> _Work item_
How many lines of these entries hold the string "height"? Answer with the number alone.

[Data under study — start]

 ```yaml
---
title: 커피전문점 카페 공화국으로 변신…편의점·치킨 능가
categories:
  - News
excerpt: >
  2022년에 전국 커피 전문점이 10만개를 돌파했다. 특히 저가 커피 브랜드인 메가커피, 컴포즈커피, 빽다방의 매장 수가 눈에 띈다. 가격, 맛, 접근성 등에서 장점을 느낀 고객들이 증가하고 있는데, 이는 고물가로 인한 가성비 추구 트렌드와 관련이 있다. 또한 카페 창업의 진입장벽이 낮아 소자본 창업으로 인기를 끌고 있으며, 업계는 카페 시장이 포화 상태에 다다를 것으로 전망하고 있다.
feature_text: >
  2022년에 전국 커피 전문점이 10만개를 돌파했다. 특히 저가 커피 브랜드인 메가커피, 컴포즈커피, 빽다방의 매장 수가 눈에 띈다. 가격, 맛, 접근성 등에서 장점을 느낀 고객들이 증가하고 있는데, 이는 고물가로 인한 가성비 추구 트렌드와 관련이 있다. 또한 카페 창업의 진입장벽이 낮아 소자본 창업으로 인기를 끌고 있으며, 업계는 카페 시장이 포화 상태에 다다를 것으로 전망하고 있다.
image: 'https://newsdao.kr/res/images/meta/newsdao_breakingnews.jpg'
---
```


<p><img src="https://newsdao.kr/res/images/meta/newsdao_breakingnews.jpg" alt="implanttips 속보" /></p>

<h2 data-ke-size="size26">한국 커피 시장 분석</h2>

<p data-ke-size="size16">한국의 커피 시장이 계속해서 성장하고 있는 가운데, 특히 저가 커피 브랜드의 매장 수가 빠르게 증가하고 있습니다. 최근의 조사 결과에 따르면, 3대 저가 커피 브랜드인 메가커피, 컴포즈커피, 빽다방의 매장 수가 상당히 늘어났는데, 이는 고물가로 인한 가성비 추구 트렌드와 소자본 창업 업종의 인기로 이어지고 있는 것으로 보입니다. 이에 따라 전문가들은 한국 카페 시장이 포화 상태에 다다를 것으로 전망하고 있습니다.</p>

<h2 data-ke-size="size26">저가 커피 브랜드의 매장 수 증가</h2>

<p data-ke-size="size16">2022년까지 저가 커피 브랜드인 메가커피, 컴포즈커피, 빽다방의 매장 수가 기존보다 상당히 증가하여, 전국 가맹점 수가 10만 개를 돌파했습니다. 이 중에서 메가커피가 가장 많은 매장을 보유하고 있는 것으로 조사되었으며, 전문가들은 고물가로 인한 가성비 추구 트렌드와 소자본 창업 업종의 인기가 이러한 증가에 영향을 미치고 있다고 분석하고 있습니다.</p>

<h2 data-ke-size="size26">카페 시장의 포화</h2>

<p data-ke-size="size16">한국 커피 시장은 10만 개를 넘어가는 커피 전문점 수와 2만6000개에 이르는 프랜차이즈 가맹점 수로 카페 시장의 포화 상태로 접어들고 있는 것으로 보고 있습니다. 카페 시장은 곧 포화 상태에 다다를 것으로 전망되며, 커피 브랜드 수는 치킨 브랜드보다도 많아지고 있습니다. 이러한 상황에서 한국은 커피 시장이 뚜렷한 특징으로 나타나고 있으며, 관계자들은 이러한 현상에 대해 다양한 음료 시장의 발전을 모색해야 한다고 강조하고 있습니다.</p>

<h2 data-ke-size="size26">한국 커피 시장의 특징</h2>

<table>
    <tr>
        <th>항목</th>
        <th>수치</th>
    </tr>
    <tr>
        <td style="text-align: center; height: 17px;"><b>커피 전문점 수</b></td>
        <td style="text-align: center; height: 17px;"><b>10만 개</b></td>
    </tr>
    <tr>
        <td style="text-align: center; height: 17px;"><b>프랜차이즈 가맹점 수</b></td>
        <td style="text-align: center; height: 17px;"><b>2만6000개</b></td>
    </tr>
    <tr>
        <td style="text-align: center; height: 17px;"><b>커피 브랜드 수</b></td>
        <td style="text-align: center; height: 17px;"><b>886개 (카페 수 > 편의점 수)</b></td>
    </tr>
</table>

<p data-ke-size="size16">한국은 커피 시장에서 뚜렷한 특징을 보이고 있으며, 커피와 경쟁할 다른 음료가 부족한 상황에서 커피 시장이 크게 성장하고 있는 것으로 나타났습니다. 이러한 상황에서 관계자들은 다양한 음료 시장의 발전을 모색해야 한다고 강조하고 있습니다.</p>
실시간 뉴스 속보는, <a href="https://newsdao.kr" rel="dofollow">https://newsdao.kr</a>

[Data under study — finish]

> _Your response_
6